Fault processing method and device and electronic equipment

Technical Field

The invention belongs to the field of computer application, and particularly relates to a fault processing method and device and electronic equipment.

Background

In the running process of a computer system, various types of errors and faults can be generated by an application program and an operating system, a traditional operating system can only simply conduct processing actions with simple methods and fixed actions when an error is found according to judgment of input and return values and the like, and configurable and targeted processing and recovery cannot be conducted according to the current system state and specific fault details. Accordingly, the ARINC653 sets forth implementation requirements for the health monitoring system: embedded real-time operating systems with partitioning functionality require health monitoring mechanisms to provide security functions such as fault response, handling, recovery, etc. The operating system not only needs to provide the user with the ability to freely select processing actions for certain faults, but also needs to support user-defined fault processing actions.

On the other hand, the traditional operating systems all run on the single-core processor, and the process and method for processing the fault are limited to the running scene of the single-core processor. Under the environment of a multi-core processor, a plurality of tasks of an operating system run in parallel, the fault state is more complex, the application range of fault processing is smaller, and the processing efficiency is poorer.
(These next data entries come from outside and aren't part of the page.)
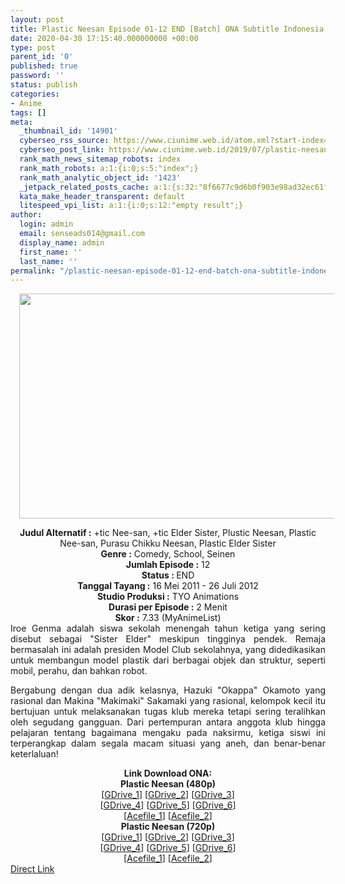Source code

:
 ```yaml
---
layout: post
title: Plastic Neesan Episode 01-12 END [Batch] ONA Subtitle Indonesia
date: 2020-04-30 17:15:40.000000000 +00:00
type: post
parent_id: '0'
published: true
password: ''
status: publish
categories:
- Anime
tags: []
meta:
  _thumbnail_id: '14901'
  cyberseo_rss_source: https://www.ciunime.web.id/atom.xml?start-index=751&max-results=150
  cyberseo_post_link: https://www.ciunime.web.id/2019/07/plastic-neesan-episode-01-12-end-batch.html
  rank_math_news_sitemap_robots: index
  rank_math_robots: a:1:{i:0;s:5:"index";}
  rank_math_analytic_object_id: '1423'
  _jetpack_related_posts_cache: a:1:{s:32:"8f6677c9d6b0f903e98ad32ec61f8deb";a:2:{s:7:"expires";i:1654634639;s:7:"payload";a:0:{}}}
  kata_make_header_transparent: default
  litespeed_vpi_list: a:1:{i:0;s:12:"empty result";}
author:
  login: admin
  email: senseads014@gmail.com
  display_name: admin
  first_name: ''
  last_name: ''
permalink: "/plastic-neesan-episode-01-12-end-batch-ona-subtitle-indonesia/"
---
```

<div class="separator" style="clear: both; text-align: center;"><a href="https://1.bp.blogspot.com/-wEIxjrZYloU/XSxHG8TImmI/AAAAAAAAbzg/xHKpI0VwxBIG_5vY_wUXks4eZsmpb9WugCLcBGAs/s1600/Plastic%2BNeesan.jpg" imageanchor="1" style="margin-left: 1em; margin-right: 1em;"><img border="0" data-original-height="720" data-original-width="1280" height="360" src="{{ site.baseurl }}/assets/2020/04/Plastic%2BNeesan.jpg" width="640" /></a></div>
<p>
<div style="text-align: center;"><b>Judul</b><b><b> Alternatif</b> :</b> +tic Nee-san, +tic Elder Sister, Plustic Neesan, Plastic Nee-san, Purasu Chikku Neesan, Plastic Elder Sister</div>
<div style="text-align: center;"><b><b>Genre :</b></b> Comedy, School, Seinen</div>
<div style="text-align: center;"><b>Jumlah Episode :</b> 12<br /><b>Status :&nbsp;</b>END<br /><b>Tanggal Tayang :</b> 16 Mei 2011 - 26 Juli 2012<br /><b>Studio Produksi :</b> TYO Animations<br /><b>Durasi per Episode :</b> 2 Menit</div>
<div style="text-align: center;"><b>Skor :</b> 7.33 (MyAnimeList)</div>
<div style="text-align: center;"></div>
<div style="text-align: justify;">Iroe Genma adalah siswa sekolah menengah tahun ketiga yang sering disebut sebagai "Sister Elder" meskipun tingginya pendek. Remaja bermasalah ini adalah presiden Model Club sekolahnya, yang didedikasikan untuk membangun model plastik dari berbagai objek dan struktur, seperti mobil, perahu, dan bahkan robot.</p>
<p>Bergabung dengan dua adik kelasnya, Hazuki "Okappa" Okamoto yang rasional dan Makina "Makimaki" Sakamaki yang rasional, kelompok kecil itu bertujuan untuk melaksanakan tugas klub mereka tetapi sering teralihkan oleh segudang gangguan. Dari pertempuran antara anggota klub hingga pelajaran tentang bagaimana mengaku pada naksirmu, ketiga siswi ini terperangkap dalam segala macam situasi yang aneh, dan benar-benar keterlaluan!</p></div>
<div style="text-align: justify;"></div>
<div style="text-align: justify;"></div>
<div style="text-align: center;"><b>Link Download ONA:</b></div>
<div style="text-align: center;"><b>Plastic Neesan (480p)</b></div>
<div style="text-align: center;">[<a href="https://drive.google.com/uc?id=1ENkTv2o1fZCv0nBqvSK2iudA1_DhwFZQ" target="_blank" rel="noopener">GDrive_1</a>] [<a href="https://drive.google.com/uc?id=1el_ftJKo9Wn4rJgv1nILDie6XltLbjjV" target="_blank" rel="noopener">GDrive_2</a>] [<a href="https://drive.google.com/uc?id=1961rqisl1TQ6soxq8cQaKGIDRjKfd5Xx" target="_blank" rel="noopener">GDrive_3</a>]<br />[<a href="https://drive.google.com/uc?id=1z6lctEEk80WMG0z0Ol3DQHIVjfTMAd8S" target="_blank" rel="noopener">GDrive_4</a>] [<a href="https://drive.google.com/uc?id=1PKvQ9KLFq6NqOsuSgeI7UiHKwiheKSrF" target="_blank" rel="noopener">GDrive_5</a>] [<a href="https://drive.google.com/uc?id=1T2efAsECKgExWut7PbU9RpMA93eJLt_k" target="_blank" rel="noopener">GDrive_6</a>]<br />[<a href="https://acefile.co/f/10590010/kusonime-plastic-nee-san-bd-480p-rar" target="_blank" rel="noopener">Acefile_1</a>] [<a href="https://acefile.co/f/12380501/wibudesu-com-plastic-nee-san-bd-480p-zip" target="_blank" rel="noopener">Acefile_2</a>]</div>
<div style="text-align: center;"><b>Plastic Neesan (720p)</b><br />[<a href="https://drive.google.com/uc?id=1Ji_w6b_ul7OdZMqzdq-5I3m9gAyJIjAJ" target="_blank" rel="noopener">GDrive_1</a>] [<a href="https://drive.google.com/uc?id=16EB1CDIh38Pa6OnEM45Uu-4V1O7tv1EW" target="_blank" rel="noopener">GDrive_2</a>] [<a href="https://drive.google.com/uc?id=1nfTfCkQI0Ju-r7yWb45MTJb2_zeiumGX" target="_blank" rel="noopener">GDrive_3</a>]<br />[<a href="https://drive.google.com/uc?id=1fEnGwyyEsGDX8OlrnwQHznvQGvhYfHQR" target="_blank" rel="noopener">GDrive_4</a>] [<a href="https://drive.google.com/uc?id=10rfwBfLYTHaJcW7NESfcqinVFqs8uLB2" target="_blank" rel="noopener">GDrive_5</a>] [<a href="https://drive.google.com/uc?id=1llLvhr54YXZRDVH9C_iWsPr0AKEsVcX9" target="_blank" rel="noopener">GDrive_6</a>]<br />[<a href="https://acefile.co/f/10590012/kuso-plastic-nee-san-bd-720p-rar" target="_blank" rel="noopener">Acefile_1</a>] [<a href="https://acefile.co/f/12380502/wibudesu-com-plastic-nee-san-bd-720p-zip" target="_blank" rel="noopener">Acefile_2</a>]</div>
<link rel="stylesheet" href="https://cdnjs.cloudflare.com/ajax/libs/font-awesome/4.7.0/css/font-awesome.min.css" />
<div class="divbtn"> <a href="https://handymansurrender.com/fihup8buzv?key=94550f7ce39444073321dde3b8782f97" class="btn"><i class="fa fa-download"></i> Direct Link</a> </div>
Therefore, the existing fault processing scheme has the technical problems of smaller application range and poorer processing efficiency of fault processing.

Disclosure of Invention

In order to solve the problems in the background art, embodiments of the present invention provide a method, an apparatus, and an electronic device for handling a fault, which includes:

in a first aspect, an embodiment of the present invention provides a fault handling method, which is applied to a multi-core partition operating system, and the method includes:

acquiring attribute information of the injected target fault, wherein the attribute information comprises a fault type of the target fault, a target core and a target partition where the target fault is located;

judging whether the target fault occurs in the partition operation of the target core;

if the target fault occurs during the partition operation of the target core, executing a fault recovery scheme indicated in a multi-partition monitoring table corresponding to the target core;

and if the target fault does not occur in the partition operation of the target core, executing a fault recovery scheme indicated in a core monitoring table by a monitoring task corresponding to the target core.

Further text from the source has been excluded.